How To Profit From Lower Oil Prices

Oil prices have been stable up until recently at around $110 price per barrel and $100 seemed to be the floor.However since mid-June this year prices have plunged dramatically to below $60 per barrel. On Friday Brent crude oil closed at  $61.38 for February, 2015 delivery on the NYMEX.

There are many ways to profit from the decline in oil prices. One way is to buy the stocks of major oil producing giants such as BP Plc(BP), Royal Dutch Shell PLC (RDS.A, RDS.B), Exxon Mobil Corp (XOM), Total SA (TOT), etc as their stock prices are cheaper at current levels and they have attractive dividend yields as well.This strategy is not the best move since there is no guarantee that oil prices will quickly recover and dividend payments may be cut when earnings take a hit.
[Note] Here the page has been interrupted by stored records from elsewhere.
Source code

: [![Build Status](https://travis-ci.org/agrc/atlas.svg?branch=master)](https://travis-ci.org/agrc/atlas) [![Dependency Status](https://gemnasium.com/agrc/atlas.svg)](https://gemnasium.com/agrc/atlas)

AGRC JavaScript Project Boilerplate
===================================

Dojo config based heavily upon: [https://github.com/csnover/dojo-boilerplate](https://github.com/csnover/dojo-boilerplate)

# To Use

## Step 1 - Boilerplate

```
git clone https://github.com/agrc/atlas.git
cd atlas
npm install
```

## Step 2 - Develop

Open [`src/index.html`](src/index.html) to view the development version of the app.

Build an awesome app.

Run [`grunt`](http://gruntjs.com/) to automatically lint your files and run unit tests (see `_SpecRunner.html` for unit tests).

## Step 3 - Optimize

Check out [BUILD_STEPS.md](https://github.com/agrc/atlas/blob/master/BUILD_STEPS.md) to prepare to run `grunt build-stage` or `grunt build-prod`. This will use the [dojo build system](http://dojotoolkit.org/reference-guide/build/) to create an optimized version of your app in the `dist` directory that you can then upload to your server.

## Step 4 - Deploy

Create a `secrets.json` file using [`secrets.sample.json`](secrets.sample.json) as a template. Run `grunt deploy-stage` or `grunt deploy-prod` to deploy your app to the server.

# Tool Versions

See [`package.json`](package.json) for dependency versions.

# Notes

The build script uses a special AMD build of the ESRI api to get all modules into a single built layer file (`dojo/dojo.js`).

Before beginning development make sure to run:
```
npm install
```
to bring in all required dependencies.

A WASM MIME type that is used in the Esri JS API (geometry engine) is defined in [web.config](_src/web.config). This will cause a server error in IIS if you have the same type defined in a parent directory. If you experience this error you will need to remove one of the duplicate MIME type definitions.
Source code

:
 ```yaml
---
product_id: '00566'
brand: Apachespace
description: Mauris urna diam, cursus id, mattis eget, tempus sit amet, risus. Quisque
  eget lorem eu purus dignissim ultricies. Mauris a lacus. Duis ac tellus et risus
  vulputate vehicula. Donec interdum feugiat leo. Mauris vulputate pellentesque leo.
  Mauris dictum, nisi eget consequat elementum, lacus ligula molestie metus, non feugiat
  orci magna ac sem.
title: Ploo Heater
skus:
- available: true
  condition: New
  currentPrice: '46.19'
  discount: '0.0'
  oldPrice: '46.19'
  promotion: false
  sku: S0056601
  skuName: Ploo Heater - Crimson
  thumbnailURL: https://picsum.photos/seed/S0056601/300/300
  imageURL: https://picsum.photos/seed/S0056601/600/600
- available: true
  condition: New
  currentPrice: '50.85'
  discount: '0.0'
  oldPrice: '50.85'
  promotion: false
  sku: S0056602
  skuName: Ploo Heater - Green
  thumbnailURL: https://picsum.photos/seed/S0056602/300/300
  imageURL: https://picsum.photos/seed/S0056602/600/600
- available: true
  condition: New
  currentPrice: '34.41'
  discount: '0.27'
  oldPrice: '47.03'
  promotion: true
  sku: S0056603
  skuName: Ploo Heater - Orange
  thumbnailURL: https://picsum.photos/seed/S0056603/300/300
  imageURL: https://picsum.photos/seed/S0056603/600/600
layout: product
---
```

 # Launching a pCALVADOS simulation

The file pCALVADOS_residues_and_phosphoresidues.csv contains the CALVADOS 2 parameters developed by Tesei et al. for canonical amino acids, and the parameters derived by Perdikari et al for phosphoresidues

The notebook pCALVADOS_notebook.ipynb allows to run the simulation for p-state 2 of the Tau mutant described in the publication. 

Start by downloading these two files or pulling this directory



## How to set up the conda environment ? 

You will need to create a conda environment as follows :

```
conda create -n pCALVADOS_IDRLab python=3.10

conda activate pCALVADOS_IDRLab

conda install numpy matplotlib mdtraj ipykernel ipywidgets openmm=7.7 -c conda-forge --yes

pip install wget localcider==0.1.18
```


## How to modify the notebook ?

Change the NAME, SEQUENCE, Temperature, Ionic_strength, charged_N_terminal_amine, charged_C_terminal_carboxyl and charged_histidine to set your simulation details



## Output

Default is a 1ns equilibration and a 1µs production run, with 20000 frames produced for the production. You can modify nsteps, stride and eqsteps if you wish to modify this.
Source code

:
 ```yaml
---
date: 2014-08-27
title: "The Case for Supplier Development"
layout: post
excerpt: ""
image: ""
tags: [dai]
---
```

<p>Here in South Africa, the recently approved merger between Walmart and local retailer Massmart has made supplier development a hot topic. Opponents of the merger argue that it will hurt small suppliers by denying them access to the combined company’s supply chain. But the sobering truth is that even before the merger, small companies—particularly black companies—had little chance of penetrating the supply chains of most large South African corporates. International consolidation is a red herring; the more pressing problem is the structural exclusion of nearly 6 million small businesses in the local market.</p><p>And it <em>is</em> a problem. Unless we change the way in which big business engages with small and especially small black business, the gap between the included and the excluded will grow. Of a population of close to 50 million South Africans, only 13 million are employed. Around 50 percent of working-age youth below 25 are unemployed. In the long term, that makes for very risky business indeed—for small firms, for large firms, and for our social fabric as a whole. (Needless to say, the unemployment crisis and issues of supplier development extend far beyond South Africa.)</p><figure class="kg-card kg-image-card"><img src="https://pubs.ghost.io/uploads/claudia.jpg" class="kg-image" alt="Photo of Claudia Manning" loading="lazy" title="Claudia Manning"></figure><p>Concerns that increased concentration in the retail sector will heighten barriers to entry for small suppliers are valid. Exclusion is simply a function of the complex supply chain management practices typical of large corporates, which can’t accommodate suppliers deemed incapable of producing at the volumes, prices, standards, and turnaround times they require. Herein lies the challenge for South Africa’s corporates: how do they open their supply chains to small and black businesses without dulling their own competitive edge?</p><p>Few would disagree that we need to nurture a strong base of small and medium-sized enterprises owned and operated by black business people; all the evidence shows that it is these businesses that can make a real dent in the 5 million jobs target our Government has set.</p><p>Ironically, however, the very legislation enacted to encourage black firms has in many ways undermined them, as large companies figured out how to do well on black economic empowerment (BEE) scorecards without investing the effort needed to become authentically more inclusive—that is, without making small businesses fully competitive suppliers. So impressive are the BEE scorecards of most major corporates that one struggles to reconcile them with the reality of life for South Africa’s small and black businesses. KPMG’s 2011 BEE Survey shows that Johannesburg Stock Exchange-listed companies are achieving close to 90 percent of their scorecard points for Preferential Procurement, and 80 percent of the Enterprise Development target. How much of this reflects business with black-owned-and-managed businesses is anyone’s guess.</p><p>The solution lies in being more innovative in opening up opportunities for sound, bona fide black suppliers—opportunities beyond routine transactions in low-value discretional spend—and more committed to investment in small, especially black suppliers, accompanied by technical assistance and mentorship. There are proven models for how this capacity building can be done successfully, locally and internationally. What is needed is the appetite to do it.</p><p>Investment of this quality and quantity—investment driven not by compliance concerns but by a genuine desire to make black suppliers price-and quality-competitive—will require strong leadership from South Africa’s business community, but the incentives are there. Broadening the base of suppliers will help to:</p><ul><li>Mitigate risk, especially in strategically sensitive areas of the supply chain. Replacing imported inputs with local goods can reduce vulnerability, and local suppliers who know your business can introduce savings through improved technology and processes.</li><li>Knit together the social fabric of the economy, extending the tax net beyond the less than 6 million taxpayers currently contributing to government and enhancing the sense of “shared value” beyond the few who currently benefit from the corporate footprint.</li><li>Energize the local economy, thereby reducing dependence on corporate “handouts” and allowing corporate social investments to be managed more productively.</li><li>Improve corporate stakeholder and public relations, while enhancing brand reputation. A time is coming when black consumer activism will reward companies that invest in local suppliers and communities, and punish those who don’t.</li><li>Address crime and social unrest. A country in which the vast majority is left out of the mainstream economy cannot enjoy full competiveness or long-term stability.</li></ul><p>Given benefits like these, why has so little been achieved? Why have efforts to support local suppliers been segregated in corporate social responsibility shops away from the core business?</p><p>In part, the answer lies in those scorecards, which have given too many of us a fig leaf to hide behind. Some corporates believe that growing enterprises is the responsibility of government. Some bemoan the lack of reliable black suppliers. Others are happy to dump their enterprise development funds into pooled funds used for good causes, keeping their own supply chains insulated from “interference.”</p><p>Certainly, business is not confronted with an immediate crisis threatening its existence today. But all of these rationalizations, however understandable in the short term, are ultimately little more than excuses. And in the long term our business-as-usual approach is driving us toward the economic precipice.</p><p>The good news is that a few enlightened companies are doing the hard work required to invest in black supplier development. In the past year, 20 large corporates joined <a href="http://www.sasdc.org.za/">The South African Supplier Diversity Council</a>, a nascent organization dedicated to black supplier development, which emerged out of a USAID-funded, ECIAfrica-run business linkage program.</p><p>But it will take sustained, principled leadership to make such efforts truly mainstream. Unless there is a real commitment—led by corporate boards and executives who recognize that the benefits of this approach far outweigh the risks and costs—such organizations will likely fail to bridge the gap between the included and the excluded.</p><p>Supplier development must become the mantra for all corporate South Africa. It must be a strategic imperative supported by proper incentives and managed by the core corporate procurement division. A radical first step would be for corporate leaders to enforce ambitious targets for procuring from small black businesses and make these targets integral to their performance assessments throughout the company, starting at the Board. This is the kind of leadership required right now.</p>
A better way to take advantage of the lower oil prices is to invest in companies operating in the consumer staples and consumer discretionary sectors. As consumers spend less on gasoline they are left with extra cash to spend on consumer goods and services.

From a recent article by UK-based Clare Hart, Manager of the JPMorgan US Equity Income Fund:

Given the significant recent decline in oil prices and subsequent market volatility, it is worth considering what this means for investors in US equities.

With the exception of the very end of last week, US equity markets have for the most part continued to grind higher as investors have shrugged off the vicious collapse in crude oil prices and instead focused on increasing central bank accommodation and continued strength in the US economy.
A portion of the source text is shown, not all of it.